Question/feedback regarding Windows Hi DPI support and how it will affect applications

Mike Hearn mike at plan99.net
Wed Feb 18 11:23:29 UTC 2015


>
> Finally, it would be nice to get information about the actual screen DPI.
> In my tests Screen.getDpi always returns 96, regardless of what it actually
> is...


You can reflectively access Screen.getPixelScale() to learn if you're on
Retina. Of course, don't expect to swap out the JRE for a newer one
automatically if you do this (I bundle so it's not so problematic).

WRT Jim's questions:

- Would seeing non-integer event coordinates break your code?

No.

- Would seeing non-integer window sizes and positions break your code?

No. I serialize window co-ordinates to disk so the main window appears in
the same place and size across app restarts, but I just checked and I'm
saving them as doubles so it would just work.

- Would non-integer screen sizes break your code?

No.

- If we provide a flag or scale factor on the screens to indicate that the
dimensions provided are in pixels and you must convert your desired window
sizes by the indicated scale factor in order to know how big to make your
window - how much impact would that have?
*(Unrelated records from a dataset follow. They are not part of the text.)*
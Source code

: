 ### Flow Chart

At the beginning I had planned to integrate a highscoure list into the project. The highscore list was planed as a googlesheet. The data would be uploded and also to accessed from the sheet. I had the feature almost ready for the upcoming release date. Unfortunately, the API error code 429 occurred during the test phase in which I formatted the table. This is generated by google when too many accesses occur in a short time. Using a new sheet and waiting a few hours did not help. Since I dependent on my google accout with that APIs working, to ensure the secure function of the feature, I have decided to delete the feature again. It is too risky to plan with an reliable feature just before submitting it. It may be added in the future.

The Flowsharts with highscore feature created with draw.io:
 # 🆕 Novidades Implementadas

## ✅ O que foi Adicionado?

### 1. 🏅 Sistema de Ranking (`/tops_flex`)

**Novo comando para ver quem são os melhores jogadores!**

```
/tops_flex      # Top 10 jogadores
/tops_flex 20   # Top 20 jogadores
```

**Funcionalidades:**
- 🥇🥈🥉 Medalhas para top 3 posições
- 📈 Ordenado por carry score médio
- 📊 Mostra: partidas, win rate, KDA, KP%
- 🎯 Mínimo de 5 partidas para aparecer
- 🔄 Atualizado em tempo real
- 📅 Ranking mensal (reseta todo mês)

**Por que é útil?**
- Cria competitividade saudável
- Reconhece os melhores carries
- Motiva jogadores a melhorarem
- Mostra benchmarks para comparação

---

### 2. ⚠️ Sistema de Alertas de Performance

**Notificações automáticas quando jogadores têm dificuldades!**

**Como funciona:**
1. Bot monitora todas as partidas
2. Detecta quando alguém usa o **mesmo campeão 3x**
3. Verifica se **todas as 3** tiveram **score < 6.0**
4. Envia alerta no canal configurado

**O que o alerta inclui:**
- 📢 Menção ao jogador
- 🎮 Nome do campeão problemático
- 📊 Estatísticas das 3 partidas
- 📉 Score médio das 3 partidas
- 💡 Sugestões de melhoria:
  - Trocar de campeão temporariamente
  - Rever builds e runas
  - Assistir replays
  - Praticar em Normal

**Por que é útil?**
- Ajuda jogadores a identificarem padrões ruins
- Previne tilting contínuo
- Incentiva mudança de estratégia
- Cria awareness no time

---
You mean like Screen.getPixelScale()?

Honestly I find this stuff confusing. Re-defining "pixel" to mean something
other than dot on a screen matrix breaks my entire lifetime's mental model
of how screens work. I'd almost prefer to just specify everything in terms
of some abstract unit like an 'em' and then not think about pixels at all,
though I realise that isn't compatible with how the JavaFX API works. The
notion of screen vs stage pixels is likely to be especially confusing.